----- The records
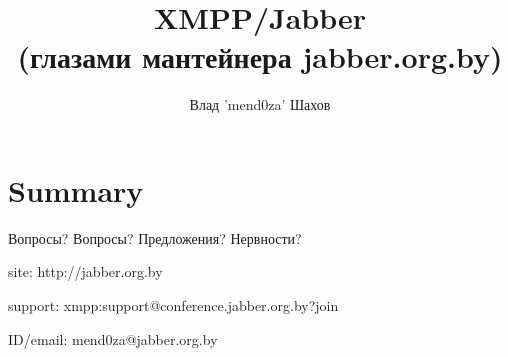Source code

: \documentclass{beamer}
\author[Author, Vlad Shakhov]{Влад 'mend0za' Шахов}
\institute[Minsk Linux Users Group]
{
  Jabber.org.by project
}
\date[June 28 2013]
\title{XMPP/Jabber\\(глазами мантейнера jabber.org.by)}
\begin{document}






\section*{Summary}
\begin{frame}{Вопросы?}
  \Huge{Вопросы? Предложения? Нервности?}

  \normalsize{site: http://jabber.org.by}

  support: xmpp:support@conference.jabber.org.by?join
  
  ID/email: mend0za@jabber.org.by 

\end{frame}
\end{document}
----------
----- The records
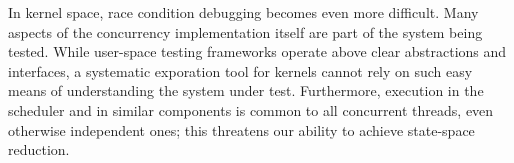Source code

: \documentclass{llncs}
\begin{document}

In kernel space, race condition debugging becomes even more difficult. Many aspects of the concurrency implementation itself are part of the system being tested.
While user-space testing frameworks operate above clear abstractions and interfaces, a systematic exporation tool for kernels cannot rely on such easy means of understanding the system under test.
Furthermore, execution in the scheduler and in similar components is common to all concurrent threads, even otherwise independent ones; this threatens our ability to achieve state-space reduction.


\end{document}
----------
----- The records
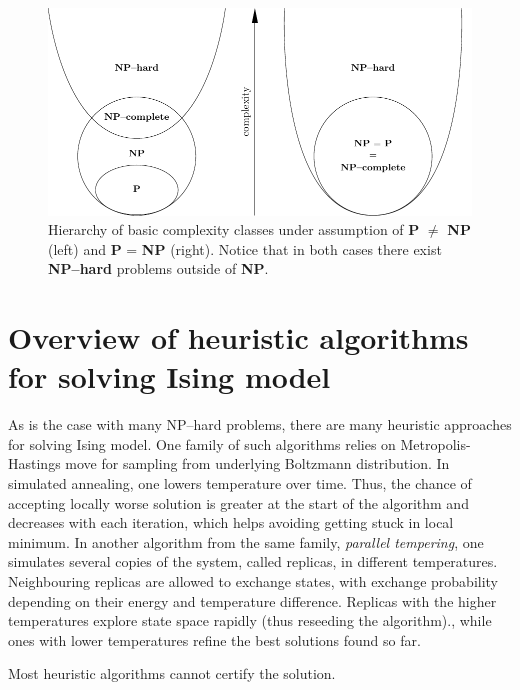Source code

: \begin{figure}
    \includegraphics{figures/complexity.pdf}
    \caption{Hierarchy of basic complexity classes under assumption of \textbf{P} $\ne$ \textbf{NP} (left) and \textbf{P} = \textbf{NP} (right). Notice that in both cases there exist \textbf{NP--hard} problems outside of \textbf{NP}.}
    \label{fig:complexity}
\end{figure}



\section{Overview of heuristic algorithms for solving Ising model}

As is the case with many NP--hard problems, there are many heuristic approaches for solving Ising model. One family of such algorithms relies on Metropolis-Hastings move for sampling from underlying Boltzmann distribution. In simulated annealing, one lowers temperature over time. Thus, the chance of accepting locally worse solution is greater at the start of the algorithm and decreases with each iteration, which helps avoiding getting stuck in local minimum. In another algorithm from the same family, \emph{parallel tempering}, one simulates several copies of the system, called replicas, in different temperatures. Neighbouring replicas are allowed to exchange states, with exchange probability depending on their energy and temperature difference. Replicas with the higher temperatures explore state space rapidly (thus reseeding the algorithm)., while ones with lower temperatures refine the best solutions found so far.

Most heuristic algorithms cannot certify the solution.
----------
> _What you need to do_
Every line above that includes the word "documentclass" must appear in the answer.

> _Reply to the exercise_
: \documentclass{beamer}
: \documentclass{llncs}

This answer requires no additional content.